> **TO DO**:
Where in the entries below does "Start" appear? Copy every line that has it.

(Saved data entries)
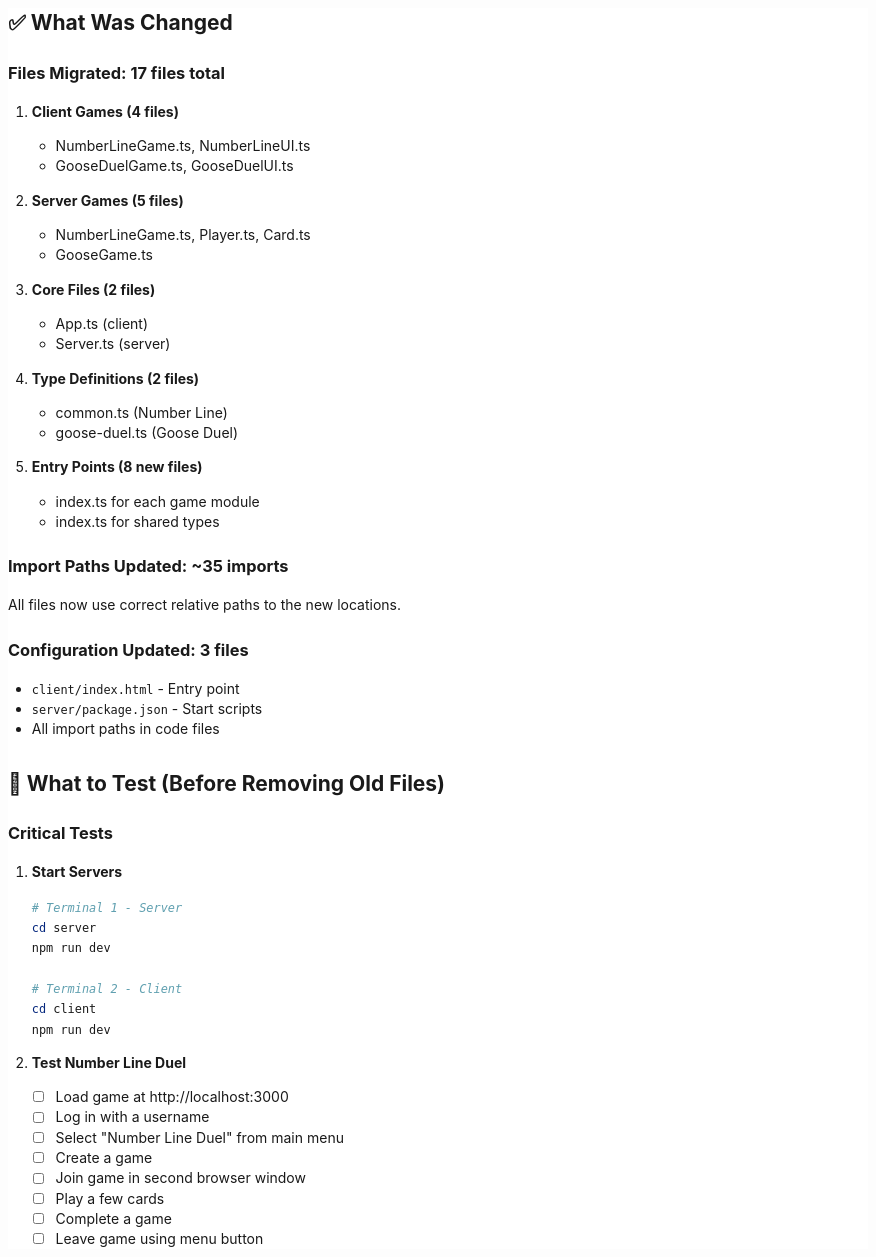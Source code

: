 ## ✅ What Was Changed

### Files Migrated: 17 files total
1. **Client Games (4 files)**
   - NumberLineGame.ts, NumberLineUI.ts
   - GooseDuelGame.ts, GooseDuelUI.ts

2. **Server Games (5 files)**
   - NumberLineGame.ts, Player.ts, Card.ts
   - GooseGame.ts

3. **Core Files (2 files)**
   - App.ts (client)
   - Server.ts (server)

4. **Type Definitions (2 files)**
   - common.ts (Number Line)
   - goose-duel.ts (Goose Duel)

5. **Entry Points (8 new files)**
   - index.ts for each game module
   - index.ts for shared types

### Import Paths Updated: ~35 imports
All files now use correct relative paths to the new locations.

### Configuration Updated: 3 files
- `client/index.html` - Entry point
- `server/package.json` - Start scripts
- All import paths in code files

## 🧪 What to Test (Before Removing Old Files)

### Critical Tests
1. **Start Servers**
   ```powershell
   # Terminal 1 - Server
   cd server
   npm run dev

   # Terminal 2 - Client  
   cd client
   npm run dev
   ```

2. **Test Number Line Duel**
   - [ ] Load game at http://localhost:3000
   - [ ] Log in with a username
   - [ ] Select "Number Line Duel" from main menu
   - [ ] Create a game
   - [ ] Join game in second browser window
   - [ ] Play a few cards
   - [ ] Complete a game
   - [ ] Leave game using menu button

> **ANSWER BOX**:
- `server/package.json` - Start scripts
1. **Start Servers**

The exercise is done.